Of course, you can use the rather nifty boost::tokenizer, if the place where you work is okay with using Boost (a surprising number of places aren’t, for various reasons), or find one of the numerous example implementations out there. Like this one, for instance:

C++

void tokenise_string(const std::string& str,
  const std::string& separator,
  std::vector<std::string>& tokens,
  bool empty /* = false */)
{
  const std::string::size_type strlength = str.length();
  const std::string::size_type seplength = separator.length();

  std::string::size_type prev = 0;
  std::string::size_type next = str.find(separator, prev);

  while (std::string::npos != next)
  {
    if (empty || prev != next)
      tokens.push_back(str.substr(prev, next - prev));
    prev = next + seplength;
    next = str.find(separator, prev);
  }
  if (empty || prev != strlength)
    tokens.push_back(str.substr(prev, strlength - prev));
}

There’s not that much to say about this. Pass in a string to split up into tokens, what separator to look for, and an output parameter which will hold the tokens when we’re done. What makes this implementation slightly different from some others is that the separator is a std::string, and treated as such. Other implementations I’ve seen take a char (or even std::string::value_type) as a separator, or a string which is treated as a list of possible separators (like “.!?” to split a text into sentences).
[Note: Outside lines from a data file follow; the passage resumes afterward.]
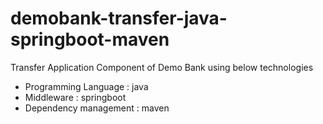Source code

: # demobank-transfer-java-springboot-maven
Transfer Application Component of Demo Bank using below technologies
- Programming Language : java
- Middleware : springboot
- Dependency management : maven
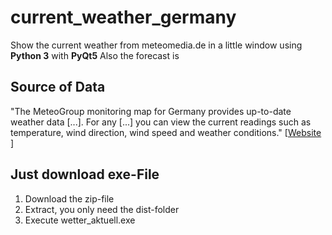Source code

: # current_weather_germany
Show the current weather from meteomedia.de in a little window using **Python 3** with **PyQt5**
Also the forecast is 

## Source of Data
"The MeteoGroup monitoring map for Germany provides up-to-date weather data [...]. For any [...] you can view the current readings such as temperature, wind direction, wind speed and weather conditions." \[[Website](http://wetterstationen.meteomedia.de/) \]

## Just download exe-File
1. Download the zip-file
2. Extract, you only need the dist-folder
3. Execute wetter_aktuell.exe

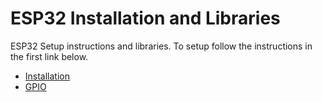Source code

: # ESP32 Installation and Libraries

ESP32 Setup instructions and libraries. To setup follow the instructions in the first link below.

* [Installation](esp32_install.ipynb)
* [GPIO](esp32_GPIO.ipynb)
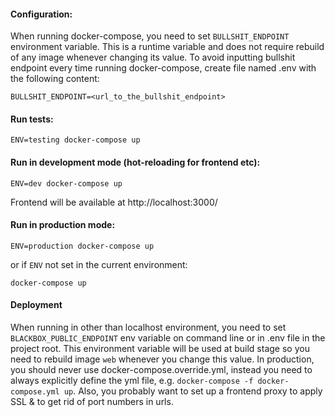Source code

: #### Configuration:
When running docker-compose, you need to set `BULLSHIT_ENDPOINT` environment variable. This is a runtime variable and
does not require rebuild of any image whenever changing its value.
To avoid inputting bullshit endpoint every time running docker-compose, create file named .env with the
following content:

`BULLSHIT_ENDPOINT=<url_to_the_bullshit_endpoint>`


#### Run tests:

`ENV=testing docker-compose up`

#### Run in development mode (hot-reloading for frontend etc):

`ENV=dev docker-compose up`

Frontend will be available at http://localhost:3000/

#### Run in production mode:

`ENV=production docker-compose up`

or if `ENV` not set in the current environment:

`docker-compose up`


#### Deployment
When running in other than localhost environment,
you need to set `BLACKBOX_PUBLIC_ENDPOINT` env variable on command line or in
.env file in the project root. This environment variable will be used at build stage so you need to rebuild image
`web` whenever you change this value.
In production, you should never use docker-compose.override.yml, instead you need to always explicitly define the yml
file, e.g. `docker-compose -f docker-compose.yml up`. Also, you probably want to set up a frontend proxy to apply SSL &
to get rid of port numbers in urls.
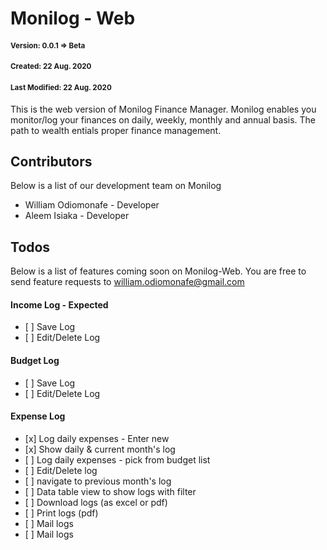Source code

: # Monilog - Web

#### <small>Version: 0.0.1 => Beta</small>
#### <small>Created: 22 Aug. 2020</small>
#### <small>Last Modified: 22 Aug. 2020</small>

<p>
This is the web version of Monilog Finance Manager.
Monilog enables you  monitor/log your finances on daily, weekly, monthly
and annual basis. The path to wealth entials proper finance management.
</p>



## Contributors
Below is a list of our development team on Monilog
<ul>
<li>William Odiomonafe - Developer</li>
<li>Aleem Isiaka - Developer</li>
</ul>

## Todos
Below is a list of features coming soon on Monilog-Web.
You are free to send feature requests to william.odiomonafe@gmail.com


#### Income Log - Expected
<ul>
<li>
[ ] Save Log   
</li>
<li>
[ ] Edit/Delete Log   
</li>
</ul>


#### Budget Log
<ul>
<li>
[ ] Save Log  
</li>
<li>
[ ] Edit/Delete Log   
</li>
</ul>

#### Expense Log
<ul>
<li>
[x] Log daily expenses - Enter new
</li>
<li>
[x] Show daily & current month's log
</li>
<li>
[ ] Log daily expenses - pick from budget list
</li>
<li>
[ ] Edit/Delete log
</li>
<li>
[ ] navigate to previous month's log
</li>
<li>
[ ] Data table view to show logs with filter  
</li>
<li>
[ ] Download logs (as excel or pdf)   
</li>
<li>
[ ] Print logs (pdf)   
</li>
<li>
[ ] Mail logs    
</li>
<li>
[ ] Mail logs    
</li>
</ul>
I dislike the latter, as it’s ambiguous – is the separator used as a full string or as an array of characters? Rather, I’d prefer to make it explicit by overloading the function:

C++

void tokenise_string(const std::string& str,
  const std::vector<std::string>& separators,
  std::vector<std::string>& tokens,
  bool empty /* = false */)
{
  const std::string::size_type strlength = str.length();
  const std::string::size_type seplength = 1;
  const std::string sep(separators.begin(), separators.end());

  std::string::size_type prev = 0;
  std::string::size_type next = str.find_first_of(sep, prev);

  while (std::string::npos != next)
  {
    if (empty || prev != next)
      tokens.push_back(str.substr(prev, next - prev));
    prev = next + seplength;
    next = str.find_first_of(sep, prev);
  }
  if (empty || prev != strlength)
    tokens.push_back(str.substr(prev, strlength - prev));
}

However, there is a problem here, in that std::string can be implicitly created from a native array of characters, and std::vector can’t:

C++

std::vector<std::string> output;
std::string input = "What, me worry? Nah.";
char separators[] = {'.','?'};

// Will call std::string separator version, which we probably don't intend
tokenise_string(input, separators, output);

// Must set up a vector explicitly
std::vector<char> sep_array(&separators[0], &separators[2]);

// Will call std::vector separator version
tokenise_string(input, sep_array, output);

For now, that is. C++ 1x will have an initializer_list constructor which will make things interesting here.

By the way, the benefit of treating a separator string as one single separator is, of course, that it lets us parse telegrams:

C++

std::vector<std::string> output;
std::string input = "NO TIME FOR WRENCHES STOP HAMMER TIME STOP";
std::vector<std::string> separators = "STOP";
tokenise_string(input, separators, output);
// Now output has two strings

I should probably mention, too, that the empty parameter lets us specify whether to include empty tokens in the output. In most cases, I don’t want to, but there are times it’s significant, if only to indicate whether the string started or ended with a separator.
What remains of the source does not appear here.